In the other markets, feeder cattle were lower and lean hogs were mostly higher. The demand in commodities markets was linked to a lower US dollar in currency markets, which is supposed to make US exports more attractive to buyers.
Analysts said several countries were doing what they could to make their currencies of lower value for this reason. Various intervention methods have been used from infusing money into the economy to keeping interest rates low to refusing to allow the currency to float.
The end result has been that aside from short-term fluctuations, the US dollar has maintained a somewhat stable relationship to most other currencies. The euro is a notable example of an exception, the broker said. This currency has risen in value in spite of heavy debt loads by some member countries.
Other traders said early commodity fund-style selling dried up in live cattle futures after the initial flurry of activity, leaving the market to trade in a narrow range throughout the session.
A late flurry of trading also took place, but prices changed little from midsession. The cash cattle markets were expected to decline this week.

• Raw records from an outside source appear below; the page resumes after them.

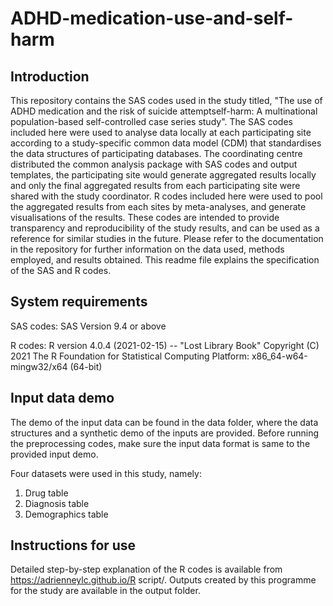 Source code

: # ADHD-medication-use-and-self-harm

## Introduction
This repository contains the SAS codes used in the study titled, "The use of ADHD medication and the risk of suicide attemptself-harm: A multinational population-based self-controlled case series study". The SAS codes included here were used to analyse data locally at each participating site according to a study-specific common data model (CDM) that standardises the data structures of participating databases. The coordinating centre distributed the common analysis package with SAS codes and output templates, the participating site would generate aggregated results locally and only the final aggregated results from each participating site were shared with the study coordinator. R codes included here were used to pool the aggregated results from each sites by meta-analyses, and generate visualisations of the results. These codes are intended to provide transparency and reproducibility of the study results, and can be used as a reference for similar studies in the future. Please refer to the documentation in the repository for further information on the data used, methods employed, and results obtained. This readme file explains the specification of the SAS and R codes. 

## System requirements
SAS codes: 
SAS Version 9.4 or above

R codes:
R version 4.0.4 (2021-02-15) -- "Lost Library Book"
Copyright (C) 2021 The R Foundation for Statistical Computing
Platform: x86_64-w64-mingw32/x64 (64-bit)

## Input data demo
The demo of the input data can be found in the data folder, where the data structures and a synthetic demo of the inputs are provided. Before running the preprocessing codes, make sure the input data format is same to the provided input demo.

Four datasets were used in this study, namely:
1. Drug table
2. Diagnosis table
3. Demographics table

## Instructions for use
Detailed step-by-step explanation of the R codes is available from https://adrienneylc.github.io/R script/. Outputs created by this programme for the study are available in the output folder.
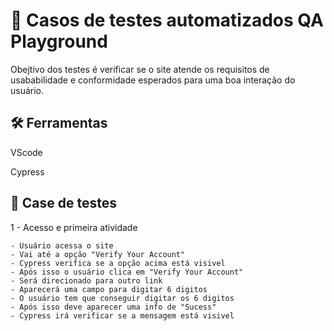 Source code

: # 🚧 Casos de testes automatizados QA Playground

Obejtivo dos testes é verificar se o site atende os requisitos de usababilidade e conformidade esperados para uma boa interação do usuário.

## 🛠️ Ferramentas

VScode

Cypress

## 🧪 Case de testes

1 - Acesso e primeira atividade

    - Usuário acessa o site
    - Vai até a opção "Verify Your Account"
    - Cypress verifica se a opção acima está visivel
    - Após isso o usuário clica em "Verify Your Account"
    - Será direcionado para outro link
    - Aparecerá uma campo para digitar 6 digitos
    - O usuário tem que conseguir digitar os 6 digitos
    - Após isso deve aparecer uma info de "Sucess"
    - Cypress irá verificar se a mensagem está visivel
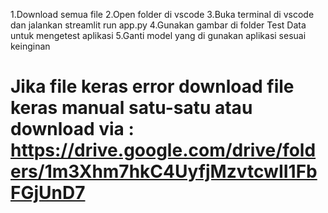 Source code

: 1.Download semua file
2.Open folder di vscode
3.Buka terminal di vscode dan jalankan
streamlit run app.py
4.Gunakan gambar di folder Test Data untuk mengetest aplikasi
5.Ganti model yang di gunakan aplikasi sesuai keinginan

# Jika file keras error download file keras manual satu-satu atau download via : https://drive.google.com/drive/folders/1m3Xhm7hkC4UyfjMzvtcwII1FbFGjUnD7
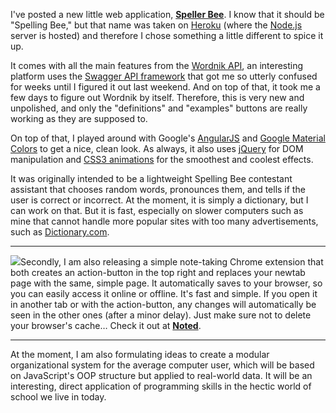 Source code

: <p>I've posted a new little web application, <a href="extras/SpellerBee"><strong>Speller Bee</strong></a>. I know that it should be "Spelling Bee," but that name was taken on <a href="https://www.heroku.com/">Heroku</a> (where the <a href="https://nodejs.org/en/">Node.js</a> server is hosted) and therefore I chose something a little different to spice it up.</p><p>It comes with all the main features from the <a href="http://developer.wordnik.com/">Wordnik API</a>, an interesting platform uses the <a href="http://swagger.io/">Swagger API framework</a> that got me so utterly confused for weeks until I figured it out last weekend. And on top of that, it took me a few days to figure out Wordnik by itself. Therefore, this is very new and unpolished, and only the "definitions" and "examples" buttons are really working as they are supposed to.</p><p>On top of that, I played around with Google's <a href="https://angularjs.org/">AngularJS</a> and <a href="https://www.google.com/design/spec/style/color.html">Google Material Colors</a> to get a nice, clean look. As always, it also uses <a href="https://jquery.com/">jQuery</a> for DOM manipulation and <a href="https://developer.mozilla.org/en-US/docs/Web/CSS/CSS_Animations/Using_CSS_animations">CSS3 animations</a> for the smoothest and coolest effects.</p><p>It was originally intended to be a lightweight Spelling Bee contestant assistant that chooses random words, pronounces them, and tells if the user is correct or incorrect. At the moment, it is simply a dictionary, but I can work on that. But it is fast, especially on slower computers such as mine that cannot handle more popular sites with too many advertisements, such as <a href="http://dictionary.reference.com/">Dictionary.com</a>.</p><p><hr /></p><p><img class="half postImageRight" src="images/posts/noted.png" />Secondly, I am also releasing a simple note-taking Chrome extension that both creates an action-button in the top right and replaces your newtab page with the same, simple page. It automatically saves to your browser, so you can easily access it online or offline. It's fast and simple. If you open it in another tab or with the action-button, any changes will automatically be seen in the other ones (after a minor delay). Just make sure not to delete your browser's cache&hellip; Check it out at <a href="downloads/Noted.crx"><strong>Noted</strong></a>.</p><p><hr /></p><p>At the moment, I am also formulating ideas to create a modular organizational system for the average computer user, which will be based on JavaScript's OOP structure but applied to real-world data. It will be an interesting, direct application of programming skills in the hectic world of school we live in today.</p> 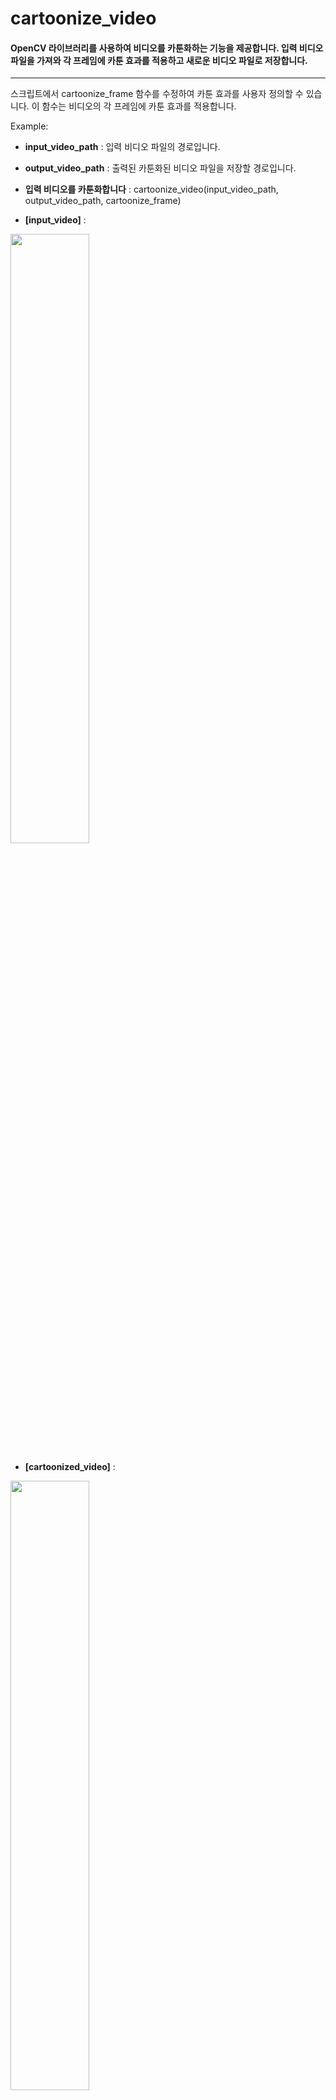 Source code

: # cartoonize_video
#### OpenCV 라이브러리를 사용하여 비디오를 카툰화하는 기능을 제공합니다. 입력 비디오 파일을 가져와 각 프레임에 카툰 효과를 적용하고 새로운 비디오 파일로 저장합니다.

___
스크립트에서 cartoonize_frame 함수를 수정하여 카툰 효과를 사용자 정의할 수 있습니다. 이 함수는 비디오의 각 프레임에 카툰 효과를 적용합니다.

Example:
- **input_video_path** : 입력 비디오 파일의 경로입니다.

- **output_video_path** : 출력된 카툰화된 비디오 파일을 저장할 경로입니다.

- **입력 비디오를 카툰화합니다** :
cartoonize_video(input_video_path, output_video_path, cartoonize_frame)

- **[input_video]** :
<img width="50%" src="https://github.com/JIAYOOON/cartoonize/assets/113532368/08ea6b10-02ca-4efe-9deb-bd9ecf0344e6.gif"/>

- **[cartoonized_video]** :
<img width="50%" src="https://github.com/JIAYOOON/cartoonize/assets/113532368/d4d7f5ec-a00f-40de-bc80-90fbe1422a84.gif"/>

___
- 만화 느낌이 잘 표현되지 않는 경우 :
<img width="50%" src="https://github.com/JIAYOOON/cartoonize/assets/113532368/840a8a3e-82ff-4354-afe0-59cf1a41a122.gif"/>
인간의 얼굴이 가깝거나, 조명이 없어 빛과 그림자의 대비가 부족할 경우, 만화 스타일로 변환해도 원하는 만화 같은 느낌을 얻기 어려울 수 있습니다.
___
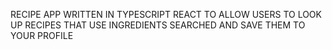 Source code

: RECIPE APP WRITTEN IN TYPESCRIPT REACT TO ALLOW USERS TO LOOK UP RECIPES THAT USE INGREDIENTS SEARCHED AND SAVE THEM TO YOUR PROFILE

Feeder cattle futures were down because of higher corn prices and feelings among some traders that prices had gotten too high in relation to deferred live cattle prices.
October live cattle settled 0.45 cent a pound, or 0.47%, higher at 95.55 cents. December was 0.37 cent, or 0.38%, higher at 97.67 cents. October feeder cattle were down 0.95 cent, or 0.86%, at 109.55 cents, and November was off 1.17 cents, or 1.06%, at 109.50 cents.
Meanwhile, pit-traded CME lean hog futures closed mostly higher, with only spot October hogs lower.
Seasonal weakness in cash hog prices has weighed on October in recent sessions and could limit any gains in the spot month futures contract through its expiration on October 14. Spot October hit nearly a five-week low and extended the backslide that began in late September.
The other months bounced back from losses that on Monday had left them at or near an over-sold status technically. Short-covering or buying back of contracts sold previously, and spillover from strength in most other commodities in association with sharply higher stock prices also aided hogs' rally.
Higher corn and soymeal prices would mean more costly feed for hog producers. That contributed to the strength in the deferred summer and fall 2011 contracts which were among the strongest gainers on the day in lean hogs at 0.8% to 1.2% higher.